▸ EXERCISE INSTRUCTIONS
Reproduce the records below exactly from their first line through the line containing "5. Discuss cache", omitting all pictures.

(Pictures paired with source code)
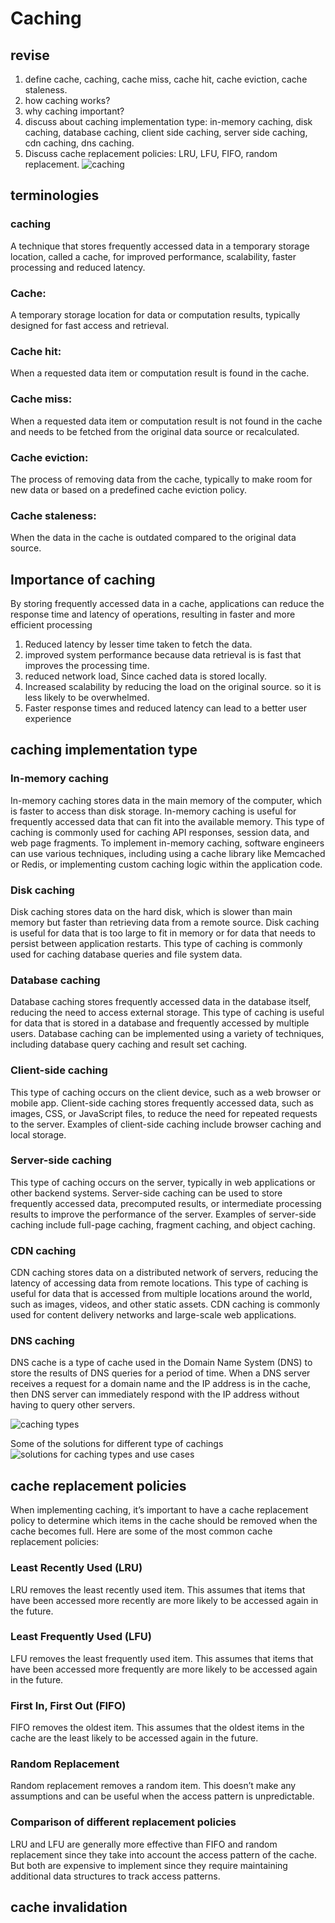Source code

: 
# Caching
## revise
1. define cache, caching, cache miss, cache hit, cache eviction, cache staleness.
2. how caching works?
3. why caching important?
4. discuss about caching implementation type: in-memory caching, disk caching, database caching, client side caching, server side caching, cdn caching, dns caching.
5. Discuss cache replacement policies: LRU, LFU, FIFO, random replacement.
![caching](/assets/images/caching.png)
## terminologies
### caching
A technique that stores frequently accessed data in a temporary storage location, called a cache, for improved performance, scalability, faster processing and reduced latency.
### Cache: 
A temporary storage location for data or computation results, typically designed for fast access and retrieval.

### Cache hit:
When a requested data item or computation result is found in the cache.

### Cache miss:
When a requested data item or computation result is not found in the cache and needs to be fetched from the original data source or recalculated.

### Cache eviction:
The process of removing data from the cache, typically to make room for new data or based on a predefined cache eviction policy.

### Cache staleness:
When the data in the cache is outdated compared to the original data source.

## Importance of caching
By storing frequently accessed data in a cache, applications can reduce the response time and latency of operations, resulting in faster and more efficient processing
1.  Reduced latency by lesser time taken to fetch the data.
2. improved system performance because data retrieval is is fast that improves the processing time.
3. reduced network load, Since cached data is stored locally.
4. Increased scalability by reducing the load on the original source. so it is less likely to be overwhelmed.
5. Faster response times and reduced latency can lead to a better user experience

## caching implementation type
### In-memory caching
In-memory caching stores data in the main memory of the computer, which is faster to access than disk storage. In-memory caching is useful for frequently accessed data that can fit into the available memory. This type of caching is commonly used for caching API responses, session data, and web page fragments. To implement in-memory caching, software engineers can use various techniques, including using a cache library like Memcached or Redis, or implementing custom caching logic within the application code.

### Disk caching
Disk caching stores data on the hard disk, which is slower than main memory but faster than retrieving data from a remote source. Disk caching is useful for data that is too large to fit in memory or for data that needs to persist between application restarts. This type of caching is commonly used for caching database queries and file system data.

### Database caching
Database caching stores frequently accessed data in the database itself, reducing the need to access external storage. This type of caching is useful for data that is stored in a database and frequently accessed by multiple users. Database caching can be implemented using a variety of techniques, including database query caching and result set caching.

### Client-side caching
This type of caching occurs on the client device, such as a web browser or mobile app. Client-side caching stores frequently accessed data, such as images, CSS, or JavaScript files, to reduce the need for repeated requests to the server. Examples of client-side caching include browser caching and local storage.

### Server-side caching
This type of caching occurs on the server, typically in web applications or other backend systems. Server-side caching can be used to store frequently accessed data, precomputed results, or intermediate processing results to improve the performance of the server. Examples of server-side caching include full-page caching, fragment caching, and object caching.

### CDN caching
CDN caching stores data on a distributed network of servers, reducing the latency of accessing data from remote locations. This type of caching is useful for data that is accessed from multiple locations around the world, such as images, videos, and other static assets. CDN caching is commonly used for content delivery networks and large-scale web applications.

### DNS caching
DNS cache is a type of cache used in the Domain Name System (DNS) to store the results of DNS queries for a period of time. When a DNS server receives a request for a domain name and the IP address is in the cache, then DNS server can immediately respond with the IP address without having to query other servers.

![caching types](/assets/images/caching-types.png)

Some of the solutions for different type of cachings
![solutions for caching types and use cases](/assets/images/solution-to-caching.png)

## cache replacement policies
When implementing caching, it’s important to have a cache replacement policy to determine which items in the cache should be removed when the cache becomes full. Here are some of the most common cache replacement policies:

### Least Recently Used (LRU)
LRU removes the least recently used item. This assumes that items that have been accessed more recently are more likely to be accessed again in the future.

### Least Frequently Used (LFU)
LFU removes the least frequently used item. This assumes that items that have been accessed more frequently are more likely to be accessed again in the future.

### First In, First Out (FIFO)
FIFO removes the oldest item. This assumes that the oldest items in the cache are the least likely to be accessed again in the future.

### Random Replacement
Random replacement removes a random item. This doesn’t make any assumptions and can be useful when the access pattern is unpredictable.

### Comparison of different replacement policies
LRU and LFU are generally more effective than FIFO and random replacement since they take into account the access pattern of the cache. But both are expensive to implement since they require maintaining additional data structures to track access patterns.

## cache invalidation
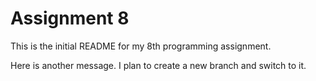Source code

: # Assignment 8
This is the initial README for my 8th programming assignment.

Here is another message. I plan to create a new branch and switch to it.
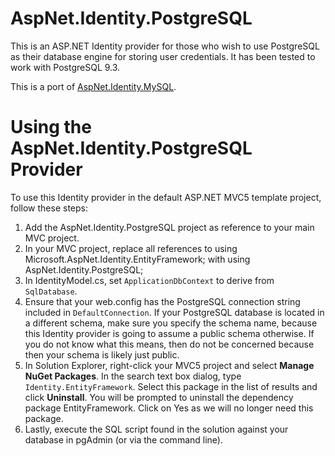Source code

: # AspNet.Identity.PostgreSQL

This is an ASP.NET Identity provider for those who wish to use PostgreSQL as their database engine for storing user credentials.
It has been tested to work with PostgreSQL 9.3.

This is a port of [AspNet.Identity.MySQL](https://github.com/raquelsa/AspNet.Identity.MySQL). 

# Using the AspNet.Identity.PostgreSQL Provider

To use this Identity provider in the default ASP.NET MVC5 template project, follow these steps:

1. Add the AspNet.Identity.PostgreSQL project as reference to your main MVC project.
2. In your MVC project, replace all references to 
    using Microsoft.AspNet.Identity.EntityFramework;
with 
    using AspNet.Identity.PostgreSQL;
3. In IdentityModel.cs, set `ApplicationDbContext` to derive from `SqlDatabase`.
4. Ensure that your web.config has the PostgreSQL connection string included in `DefaultConnection`. If your PostgreSQL database is located in a different schema, make sure you specify the schema name, because this Identity provider is going to assume a public schema otherwise. If you do not know what this means, then do not be concerned because then your schema is likely just public.
5. In Solution Explorer, right-click your MVC5 project and select **Manage NuGet Packages**. In the search text box dialog, type `Identity.EntityFramework`. Select this package in the list of results and click **Uninstall**. You will be prompted to uninstall the dependency package EntityFramework. Click on Yes as we will no longer need this package.
6. Lastly, execute the SQL script found in the solution against your database in pgAdmin (or via the command line).
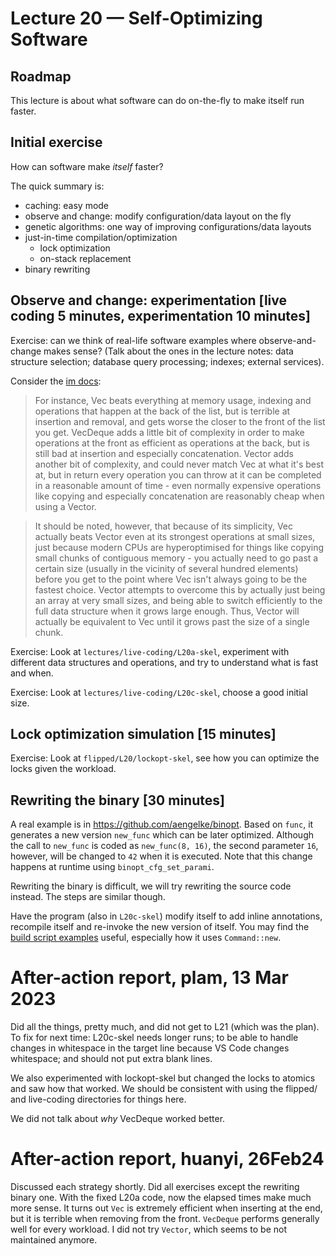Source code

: # Lecture 20 — Self-Optimizing Software

## Roadmap

This lecture is about what software can do on-the-fly to make itself run faster.

## Initial exercise

How can software make *itself* faster?

The quick summary is:
* caching: easy mode
* observe and change: modify configuration/data layout on the fly
* genetic algorithms: one way of improving configurations/data layouts
* just-in-time compilation/optimization
  * lock optimization
  * on-stack replacement
* binary rewriting

## Observe and change: experimentation [live coding 5 minutes, experimentation 10 minutes]

Exercise: can we think of real-life software examples where observe-and-change
makes sense? (Talk about the ones in the lecture notes: data structure
selection; database query processing; indexes; external services).

Consider the [im docs](https://docs.rs/im/15.1.0/im/index.html):

> For instance, Vec beats everything at memory usage, indexing and operations
> that happen at the back of the list, but is terrible at insertion and removal,
> and gets worse the closer to the front of the list you get. VecDeque adds a
> little bit of complexity in order to make operations at the front as efficient
> as operations at the back, but is still bad at insertion and especially
> concatenation. Vector adds another bit of complexity, and could never match
> Vec at what it's best at, but in return every operation you can throw at it
> can be completed in a reasonable amount of time - even normally expensive
> operations like copying and especially concatenation are reasonably cheap when
> using a Vector.

> It should be noted, however, that because of its simplicity, Vec actually
> beats Vector even at its strongest operations at small sizes, just because
> modern CPUs are hyperoptimised for things like copying small chunks of
> contiguous memory - you actually need to go past a certain size (usually in
> the vicinity of several hundred elements) before you get to the point where
> Vec isn't always going to be the fastest choice. Vector attempts to overcome
> this by actually just being an array at very small sizes, and being able to
> switch efficiently to the full data structure when it grows large enough.
> Thus, Vector will actually be equivalent to Vec until it grows past the size
> of a single chunk.

Exercise: Look at `lectures/live-coding/L20a-skel`, experiment with different
data structures and operations, and try to understand what is fast and when.

Exercise: Look at `lectures/live-coding/L20c-skel`, choose a good initial size.

## Lock optimization simulation [15 minutes]

Exercise: Look at `flipped/L20/lockopt-skel`, see how you can optimize the locks
given the workload.

## Rewriting the binary [30 minutes]

A real example is in <https://github.com/aengelke/binopt>. Based on `func`, it
generates a new version `new_func` which can be later optimized. Although the
call to `new_func` is coded as `new_func(8, 16)`, the second parameter `16`,
however, will be changed to `42` when it is executed. Note that this change
happens at runtime using `binopt_cfg_set_parami`.

Rewriting the binary is difficult, we will try rewriting the source code
instead. The steps are similar though.

Have the program (also in `L20c-skel`) modify itself to add inline annotations,
recompile itself and re-invoke the new version of itself. You may find the
[build script
examples](https://doc.rust-lang.org/cargo/reference/build-script-examples.html)
useful, especially how it uses `Command::new`.

# After-action report, plam, 13 Mar 2023

Did all the things, pretty much, and did not get to L21 (which was the plan). To
fix for next time: L20c-skel needs longer runs; to be able to handle changes in
whitespace in the target line because VS Code changes whitespace; and should not
put extra blank lines.

We also experimented with lockopt-skel but changed the locks to atomics and saw
how that worked. We should be consistent with using the flipped/ and live-coding
directories for things here.

We did not talk about *why* VecDeque worked better.

# After-action report, huanyi, 26Feb24

Discussed each strategy shortly. Did all exercises except the rewriting binary
one. With the fixed L20a code, now the elapsed times make much more sense. It
turns out `Vec` is extremely efficient when inserting at the end, but it is
terrible when removing from the front. `VecDeque` performs generally well for
every workload. I did not try `Vector`, which seems to be not maintained
anymore.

▸ RESPONSE FOR THIS EXERCISE
Source code

: 
# Caching
## revise
1. define cache, caching, cache miss, cache hit, cache eviction, cache staleness.
2. how caching works?
3. why caching important?
4. discuss about caching implementation type: in-memory caching, disk caching, database caching, client side caching, server side caching, cdn caching, dns caching.
5. Discuss cache replacement policies: LRU, LFU, FIFO, random replacement.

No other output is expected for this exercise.